Fatwa muncul karena adanya suatu perkara dan juga bisa disebabkan akibat dari perkembangansosial yang dihadapi oleh umat. Karena itu, fatwa mensyaratkan adanya orang yang meminta atau kondisi yang memerlukan adanya pandangan atau keputusan fatwa.[8] Pada dasarnya fatwa memberikan suatu reaksi terhadap isu-isu dalam mereflesikan intelektualisme dan politik pada masa itu.[9]
Tindakan memberi fatwa disebut futya atau ifta’, suatu istilah yang merujuk pada profesi pemberi nasehat. Pihak yang memberi fatwa disebut mufti, sedangkan pihak yang meminta disebut al-Mustfti.

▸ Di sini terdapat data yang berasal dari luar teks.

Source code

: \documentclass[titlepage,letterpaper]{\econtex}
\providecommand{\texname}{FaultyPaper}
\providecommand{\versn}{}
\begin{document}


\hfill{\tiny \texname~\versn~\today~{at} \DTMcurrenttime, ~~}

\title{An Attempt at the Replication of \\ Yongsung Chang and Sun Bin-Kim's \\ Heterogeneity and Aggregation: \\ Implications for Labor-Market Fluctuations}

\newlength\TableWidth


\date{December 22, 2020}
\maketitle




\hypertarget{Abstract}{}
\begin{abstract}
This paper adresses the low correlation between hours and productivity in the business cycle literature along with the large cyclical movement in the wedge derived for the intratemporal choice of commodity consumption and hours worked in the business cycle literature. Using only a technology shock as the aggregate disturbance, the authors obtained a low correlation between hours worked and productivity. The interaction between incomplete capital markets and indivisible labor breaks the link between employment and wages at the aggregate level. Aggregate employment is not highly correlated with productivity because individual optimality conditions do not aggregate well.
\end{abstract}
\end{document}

Peminta Fatwa bisa berupa perorangan, lembaga, ataupun siapa saja yang membutuhkannya.[10]
Mayoritas ulama ushul mengatakan bahwa mufti boleh saja memfatwakan pendapat mujtahid yang masih hidup, dengan syarat mufti tersebut mengetahui landasan hukum serta jalan pikiran yang dipergunakan mujtahid tersebut.
Sejak berdirinya tahun 1975 sampai saat ini, MUI telah banyak mengeluarkan fatwa yang mencangkup bidang kehidupan, yaitu ibadah, perkawinan dan keluarga, makanan, kebudayaan, soal hubungan antar agama, ilmu kedokteran, keluarga berencana, gerakan Islam dan lain sebagainya.
Adapun metode yang digunakan oleh MUI dalam menetapkan fatwanya, seperti yang tercantum dalam dasar-dasar umum penetapan fatwa adalah sebagai berikut:[11]
a.     Setiap keputusan fatwa harus mempunyai dasar atas Kitabullah dan Sunnah Rasul yang mu’tabbarah, serta tidak bertentangan dengan kemashlahatan umat.
b.    Jika tidak terdapat dalam Kitabullah dan Sunnah Rasul sebagaimana ditentukan pada pasal 2 ayat 1, keputusan fatwa hendaklah tidak bertentangan dengan ijma’, Qiyas, yang mu’tabar, dan dalil-dalil hukum yang lain, seperti Istihsan, Masalah Mursalah, dan sadd az-Zari’ah.
c.     Sebelum pengambilan keputusan fatwa hendaklah ditinjau pendapat-pendapat para imam mazhab terdahulu, baik yang berhubungan dengan dalil-dalil hukum maupun yang berhubungan dengan dalil yang dipergunakan oleh pihak yang berbeda pendapat.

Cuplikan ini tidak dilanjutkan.